▶ _Problem details_
This task calls for every entry below to be repeated exactly, without the pictures.

------ Exercise data

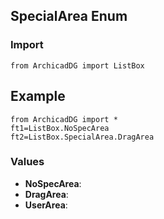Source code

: ## SpecialArea Enum

### Import
```
from ArchicadDG import ListBox
``` 

## Example
```
from ArchicadDG import *
ft1=ListBox.NoSpecArea
ft2=ListBox.SpecialArea.DragArea
```

### Values
* **NoSpecArea**:
* **DragArea**:
* **UserArea**:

------------

▶ _Response area_
Source code

: ## SpecialArea Enum

### Import
```
from ArchicadDG import ListBox
``` 

## Example
```
from ArchicadDG import *
ft1=ListBox.NoSpecArea
ft2=ListBox.SpecialArea.DragArea
```

### Values
* **NoSpecArea**:
* **DragArea**:
* **UserArea**:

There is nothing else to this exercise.